ANKARA (Reuters) - A Turkish court acquitted the jailed head of a pro-Kurdish opposition party on Wednesday of insulting the interior minister, a small victory for a man already jailed for 14 months and facing more than 142 years in prison on terrorism charges.
Appearing in an Ankara courtroom for the second time in weeks, Selahattin Demirtas dismissed his impending terrorism trials as a sham and said he had been tried in the court of public opinion by a media beholden to President Tayyip Erdogan.
“I am a lawyer of 27 years and this is not a trial. My hearings were held by the mainstream media and this is now my execution,” Demirtas, the co-head of the Peoples’ Democratic Party (HDP), told the court.
The court acquitted him of insulting Interior Minister Suleyman Soylu in a 2015 speech, ruling that his comments were protected because he had been appealing to public opinion during a campaign.
Demirtas had accused Soylu of forming teams to train local members of the ruling AK Party to manipulate the outcome of a 2015 parliamentary election.
“The speeches were aimed at appealing to the public during an election campaign and do not carry the properties of insult,” the lead judge told the court.
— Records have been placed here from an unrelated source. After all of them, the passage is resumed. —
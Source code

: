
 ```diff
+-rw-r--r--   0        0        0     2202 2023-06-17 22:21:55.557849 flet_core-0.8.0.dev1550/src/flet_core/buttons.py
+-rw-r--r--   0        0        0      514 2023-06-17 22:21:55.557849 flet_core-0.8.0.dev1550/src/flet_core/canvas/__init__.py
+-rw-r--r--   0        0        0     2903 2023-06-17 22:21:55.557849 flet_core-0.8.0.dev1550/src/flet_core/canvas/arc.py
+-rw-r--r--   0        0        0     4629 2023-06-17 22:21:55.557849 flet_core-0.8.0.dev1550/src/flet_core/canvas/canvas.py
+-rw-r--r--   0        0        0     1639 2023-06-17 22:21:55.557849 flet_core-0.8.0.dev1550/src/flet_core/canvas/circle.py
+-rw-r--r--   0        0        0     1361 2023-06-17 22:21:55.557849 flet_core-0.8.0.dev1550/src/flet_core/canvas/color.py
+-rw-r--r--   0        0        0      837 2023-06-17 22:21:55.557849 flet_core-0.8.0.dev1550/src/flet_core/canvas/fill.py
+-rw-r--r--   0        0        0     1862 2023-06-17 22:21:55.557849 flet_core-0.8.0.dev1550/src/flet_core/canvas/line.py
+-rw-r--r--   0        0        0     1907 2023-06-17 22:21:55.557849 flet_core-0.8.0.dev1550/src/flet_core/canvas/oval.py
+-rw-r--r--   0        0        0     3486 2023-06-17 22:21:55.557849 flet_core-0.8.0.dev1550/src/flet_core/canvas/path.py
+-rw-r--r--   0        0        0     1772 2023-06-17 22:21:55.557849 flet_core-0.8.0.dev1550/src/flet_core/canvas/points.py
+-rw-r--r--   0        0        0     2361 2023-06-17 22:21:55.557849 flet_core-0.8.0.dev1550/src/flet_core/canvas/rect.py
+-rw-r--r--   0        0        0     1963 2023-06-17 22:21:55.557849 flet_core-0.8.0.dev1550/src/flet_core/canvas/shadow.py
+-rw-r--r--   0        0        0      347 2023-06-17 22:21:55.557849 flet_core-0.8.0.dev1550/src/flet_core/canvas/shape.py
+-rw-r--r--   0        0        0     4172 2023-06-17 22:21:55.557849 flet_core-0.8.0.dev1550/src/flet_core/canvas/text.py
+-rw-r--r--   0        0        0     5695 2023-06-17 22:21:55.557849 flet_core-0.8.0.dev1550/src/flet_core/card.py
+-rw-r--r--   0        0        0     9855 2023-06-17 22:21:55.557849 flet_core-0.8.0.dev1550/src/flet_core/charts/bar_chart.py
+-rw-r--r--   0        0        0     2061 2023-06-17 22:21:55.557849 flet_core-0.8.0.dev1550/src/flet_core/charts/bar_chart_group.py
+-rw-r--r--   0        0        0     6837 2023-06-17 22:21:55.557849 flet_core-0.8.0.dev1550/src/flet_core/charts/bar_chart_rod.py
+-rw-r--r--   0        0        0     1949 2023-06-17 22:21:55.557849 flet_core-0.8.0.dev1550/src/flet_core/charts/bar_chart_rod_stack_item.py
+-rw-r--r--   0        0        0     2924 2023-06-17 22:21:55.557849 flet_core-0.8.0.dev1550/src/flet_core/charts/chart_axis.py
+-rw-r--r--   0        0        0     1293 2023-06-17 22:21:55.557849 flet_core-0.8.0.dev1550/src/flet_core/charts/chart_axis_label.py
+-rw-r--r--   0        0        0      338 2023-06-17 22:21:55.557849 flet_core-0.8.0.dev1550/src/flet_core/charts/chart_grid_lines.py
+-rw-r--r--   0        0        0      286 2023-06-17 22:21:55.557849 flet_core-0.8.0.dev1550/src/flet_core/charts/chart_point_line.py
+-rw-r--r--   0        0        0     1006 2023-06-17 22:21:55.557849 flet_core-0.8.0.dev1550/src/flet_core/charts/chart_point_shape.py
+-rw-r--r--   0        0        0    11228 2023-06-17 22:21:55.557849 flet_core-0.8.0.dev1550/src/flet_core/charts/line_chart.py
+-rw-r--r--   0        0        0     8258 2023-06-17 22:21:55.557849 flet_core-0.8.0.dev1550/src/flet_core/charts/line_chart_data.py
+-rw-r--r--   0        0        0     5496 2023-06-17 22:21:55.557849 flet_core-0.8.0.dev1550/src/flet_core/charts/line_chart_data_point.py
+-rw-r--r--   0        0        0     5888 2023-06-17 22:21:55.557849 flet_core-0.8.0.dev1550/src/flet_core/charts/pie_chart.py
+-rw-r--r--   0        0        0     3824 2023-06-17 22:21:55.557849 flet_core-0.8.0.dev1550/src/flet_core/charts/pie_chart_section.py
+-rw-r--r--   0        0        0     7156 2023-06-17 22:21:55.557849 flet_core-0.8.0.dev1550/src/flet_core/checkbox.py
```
Turkish authorities accuse Demirtas and other detained members of the HDP of links to the outlawed Kurdistan Workers Party (PKK), which has waged a three-decade insurgency against the state and is classed by Turkey, the United States and the European Union as a terrorist organisation. They deny any links.
Wednesday’s hearing was moved to a remote courthouse some 40 kilometres (25 miles) outside Ankara amid security concerns. The governor’s office banned all demonstrations in the capital city on the grounds that crowds may be targeted by terrorists.
Last week Demirtas, a former human rights lawyer, made his first public appearance since his arrest, standing before an Istanbul court on charges of insulting Erdogan, in a separate case that carries an additional four years in prison.
Hundreds of supporters turned out for that trial.
A second hearing against Demirtas scheduled for Wednesday - concerning comments he made in October 2015 insinuating that the government had foreknowledge of deadly bombings that targeted Kurdish supporters - was adjourned until April 18th.
Court have not allowed Demirtas to attend hearings for his other cases citing security reasons, and he has refused to take part via video link.
Demirtas’s HDP, the third-largest party in the Turkish parliament, has been hammered by a crackdown that followed an abortive coup in Turkey in July 2016. About 50,000 people, including soldiers, journalists, academics and civil servants, have been arrested in that crackdown.
The HDP says as many as 5,000 of its party members have been detained, while several of its lawmakers have also been stripped of their parliamentary status.
Human rights groups and Turkey’s Western allies say Erdogan has used the putsch as an excuse to quash dissent. The government says the purges are needed to thwart mounting threats to national security.